To do
Below are the records. Transcribe them exactly.

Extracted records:
☆ ☆ ☆ ☆ ☆

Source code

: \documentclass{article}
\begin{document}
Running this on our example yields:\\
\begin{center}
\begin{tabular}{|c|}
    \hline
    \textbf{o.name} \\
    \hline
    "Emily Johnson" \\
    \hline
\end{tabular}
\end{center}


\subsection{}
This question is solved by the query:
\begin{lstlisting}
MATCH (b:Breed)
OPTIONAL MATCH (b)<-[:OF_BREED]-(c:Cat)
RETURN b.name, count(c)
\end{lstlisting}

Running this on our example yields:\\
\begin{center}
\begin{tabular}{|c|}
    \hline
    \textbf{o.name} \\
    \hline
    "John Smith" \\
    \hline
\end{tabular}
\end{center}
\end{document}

☆ ☆ ☆ ☆ ☆

Answer section
Source code

: \documentclass{article}
\begin{document}
Running this on our example yields:\\
\begin{center}
\begin{tabular}{|c|}
    \hline
    \textbf{o.name} \\
    \hline
    "Emily Johnson" \\
    \hline
\end{tabular}
\end{center}


\subsection{}
This question is solved by the query:
\begin{lstlisting}
MATCH (b:Breed)
OPTIONAL MATCH (b)<-[:OF_BREED]-(c:Cat)
RETURN b.name, count(c)
\end{lstlisting}

Running this on our example yields:\\
\begin{center}
\begin{tabular}{|c|}
    \hline
    \textbf{o.name} \\
    \hline
    "John Smith" \\
    \hline
\end{tabular}
\end{center}
\end{document}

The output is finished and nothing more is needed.